● Problem statement:
The records follow. Filter them to the lines that hold "support".
[Start of section]
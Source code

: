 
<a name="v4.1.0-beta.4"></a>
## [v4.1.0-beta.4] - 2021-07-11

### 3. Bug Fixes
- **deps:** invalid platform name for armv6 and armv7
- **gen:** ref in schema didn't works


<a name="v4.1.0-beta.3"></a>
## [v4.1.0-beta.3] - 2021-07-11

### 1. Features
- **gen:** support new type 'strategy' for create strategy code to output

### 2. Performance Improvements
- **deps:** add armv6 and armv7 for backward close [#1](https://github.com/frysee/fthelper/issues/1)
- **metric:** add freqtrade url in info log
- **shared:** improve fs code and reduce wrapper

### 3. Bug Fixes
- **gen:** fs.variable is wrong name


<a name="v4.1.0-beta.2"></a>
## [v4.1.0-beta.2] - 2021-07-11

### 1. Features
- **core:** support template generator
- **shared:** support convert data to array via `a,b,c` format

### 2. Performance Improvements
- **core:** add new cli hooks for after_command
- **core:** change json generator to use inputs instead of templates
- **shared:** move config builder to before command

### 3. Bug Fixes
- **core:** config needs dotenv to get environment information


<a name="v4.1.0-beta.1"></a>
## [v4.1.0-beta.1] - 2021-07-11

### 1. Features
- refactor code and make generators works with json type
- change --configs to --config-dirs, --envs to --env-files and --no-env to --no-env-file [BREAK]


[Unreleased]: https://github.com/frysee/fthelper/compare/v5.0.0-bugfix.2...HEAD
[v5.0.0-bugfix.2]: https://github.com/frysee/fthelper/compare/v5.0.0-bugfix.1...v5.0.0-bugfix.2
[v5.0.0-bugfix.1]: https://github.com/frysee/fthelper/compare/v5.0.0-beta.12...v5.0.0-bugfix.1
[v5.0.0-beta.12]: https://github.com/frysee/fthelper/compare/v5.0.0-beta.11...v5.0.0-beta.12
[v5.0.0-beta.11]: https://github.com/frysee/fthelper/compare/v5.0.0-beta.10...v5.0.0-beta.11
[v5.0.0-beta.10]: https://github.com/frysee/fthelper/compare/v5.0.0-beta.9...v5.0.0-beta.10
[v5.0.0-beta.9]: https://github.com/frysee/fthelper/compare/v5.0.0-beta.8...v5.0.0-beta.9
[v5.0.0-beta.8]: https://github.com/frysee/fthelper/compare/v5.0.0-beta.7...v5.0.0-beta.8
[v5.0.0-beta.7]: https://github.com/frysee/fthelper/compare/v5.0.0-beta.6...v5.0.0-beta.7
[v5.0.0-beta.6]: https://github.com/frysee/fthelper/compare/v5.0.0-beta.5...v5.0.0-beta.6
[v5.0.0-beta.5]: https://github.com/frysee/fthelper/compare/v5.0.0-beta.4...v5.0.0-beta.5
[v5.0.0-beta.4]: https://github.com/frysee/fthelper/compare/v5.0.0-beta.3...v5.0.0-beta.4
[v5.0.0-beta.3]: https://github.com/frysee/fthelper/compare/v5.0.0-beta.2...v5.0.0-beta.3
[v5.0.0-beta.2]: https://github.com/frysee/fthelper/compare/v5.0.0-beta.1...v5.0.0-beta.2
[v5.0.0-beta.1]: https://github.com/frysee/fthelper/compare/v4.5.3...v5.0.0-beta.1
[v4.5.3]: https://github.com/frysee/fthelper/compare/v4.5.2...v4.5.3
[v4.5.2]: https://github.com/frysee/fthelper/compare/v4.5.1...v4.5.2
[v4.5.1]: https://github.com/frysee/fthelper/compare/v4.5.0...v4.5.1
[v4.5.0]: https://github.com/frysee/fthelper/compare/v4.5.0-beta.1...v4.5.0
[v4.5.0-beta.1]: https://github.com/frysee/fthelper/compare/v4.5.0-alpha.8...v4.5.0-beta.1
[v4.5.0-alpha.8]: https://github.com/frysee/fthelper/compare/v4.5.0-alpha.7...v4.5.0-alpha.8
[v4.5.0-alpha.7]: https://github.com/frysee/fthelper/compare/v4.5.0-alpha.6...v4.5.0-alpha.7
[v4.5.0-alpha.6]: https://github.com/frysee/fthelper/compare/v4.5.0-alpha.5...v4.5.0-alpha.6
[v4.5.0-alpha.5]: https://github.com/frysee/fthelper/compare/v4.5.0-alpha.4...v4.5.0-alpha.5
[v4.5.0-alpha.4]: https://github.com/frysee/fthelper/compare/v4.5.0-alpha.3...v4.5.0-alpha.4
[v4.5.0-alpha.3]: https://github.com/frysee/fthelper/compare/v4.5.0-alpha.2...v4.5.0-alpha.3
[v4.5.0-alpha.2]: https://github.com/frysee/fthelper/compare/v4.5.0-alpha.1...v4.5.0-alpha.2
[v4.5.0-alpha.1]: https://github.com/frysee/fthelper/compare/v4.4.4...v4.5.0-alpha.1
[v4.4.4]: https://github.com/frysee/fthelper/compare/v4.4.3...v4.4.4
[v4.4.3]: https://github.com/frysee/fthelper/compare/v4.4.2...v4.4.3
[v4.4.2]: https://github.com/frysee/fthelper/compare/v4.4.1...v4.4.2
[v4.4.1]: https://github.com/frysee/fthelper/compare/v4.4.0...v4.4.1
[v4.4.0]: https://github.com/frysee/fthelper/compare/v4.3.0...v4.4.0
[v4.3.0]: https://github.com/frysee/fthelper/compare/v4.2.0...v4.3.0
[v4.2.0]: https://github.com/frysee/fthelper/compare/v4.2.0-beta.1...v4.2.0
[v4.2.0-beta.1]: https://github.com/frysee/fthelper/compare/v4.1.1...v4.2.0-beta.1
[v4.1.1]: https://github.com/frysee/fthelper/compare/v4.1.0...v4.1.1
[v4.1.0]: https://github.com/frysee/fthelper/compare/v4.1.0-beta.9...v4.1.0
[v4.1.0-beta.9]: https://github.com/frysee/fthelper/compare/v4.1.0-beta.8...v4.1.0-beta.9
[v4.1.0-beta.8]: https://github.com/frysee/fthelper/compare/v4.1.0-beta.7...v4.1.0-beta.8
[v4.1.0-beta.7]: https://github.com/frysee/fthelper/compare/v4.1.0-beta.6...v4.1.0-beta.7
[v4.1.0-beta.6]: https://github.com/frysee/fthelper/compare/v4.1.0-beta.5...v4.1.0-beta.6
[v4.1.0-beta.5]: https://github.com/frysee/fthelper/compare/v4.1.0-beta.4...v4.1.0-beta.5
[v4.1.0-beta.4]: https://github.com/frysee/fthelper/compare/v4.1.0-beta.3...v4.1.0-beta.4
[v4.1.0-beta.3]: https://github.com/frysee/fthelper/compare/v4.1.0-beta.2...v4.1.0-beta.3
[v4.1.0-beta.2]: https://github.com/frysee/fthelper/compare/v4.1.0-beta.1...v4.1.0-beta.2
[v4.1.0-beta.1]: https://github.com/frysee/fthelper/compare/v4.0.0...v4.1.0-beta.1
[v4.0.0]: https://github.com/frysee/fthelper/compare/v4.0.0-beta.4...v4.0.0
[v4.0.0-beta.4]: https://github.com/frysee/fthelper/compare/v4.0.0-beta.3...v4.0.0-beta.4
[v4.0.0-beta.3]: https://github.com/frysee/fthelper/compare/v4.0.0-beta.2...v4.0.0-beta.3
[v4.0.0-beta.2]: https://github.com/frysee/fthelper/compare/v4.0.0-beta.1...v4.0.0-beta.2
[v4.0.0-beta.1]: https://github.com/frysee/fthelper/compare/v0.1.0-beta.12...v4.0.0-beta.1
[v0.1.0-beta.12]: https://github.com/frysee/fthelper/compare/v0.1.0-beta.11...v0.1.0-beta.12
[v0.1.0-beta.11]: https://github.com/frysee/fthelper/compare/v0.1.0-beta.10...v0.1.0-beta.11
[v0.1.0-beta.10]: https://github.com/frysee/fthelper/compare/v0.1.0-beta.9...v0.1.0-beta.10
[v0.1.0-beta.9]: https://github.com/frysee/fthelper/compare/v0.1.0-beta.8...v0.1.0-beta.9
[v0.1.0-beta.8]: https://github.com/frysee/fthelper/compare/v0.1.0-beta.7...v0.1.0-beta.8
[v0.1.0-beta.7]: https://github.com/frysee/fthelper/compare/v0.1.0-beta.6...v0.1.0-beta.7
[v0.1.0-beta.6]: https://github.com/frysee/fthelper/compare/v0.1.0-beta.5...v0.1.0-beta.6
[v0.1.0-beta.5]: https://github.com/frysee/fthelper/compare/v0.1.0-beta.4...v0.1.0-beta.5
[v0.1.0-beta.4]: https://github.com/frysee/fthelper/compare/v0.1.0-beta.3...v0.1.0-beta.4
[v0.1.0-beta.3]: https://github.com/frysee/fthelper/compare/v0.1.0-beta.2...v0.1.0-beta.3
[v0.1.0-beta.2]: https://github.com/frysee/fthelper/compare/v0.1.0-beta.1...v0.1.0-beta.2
[End of section]
● Answer for the task:
- **gen:** support new type 'strategy' for create strategy code to output
- **core:** support template generator
- **shared:** support convert data to array via `a,b,c` format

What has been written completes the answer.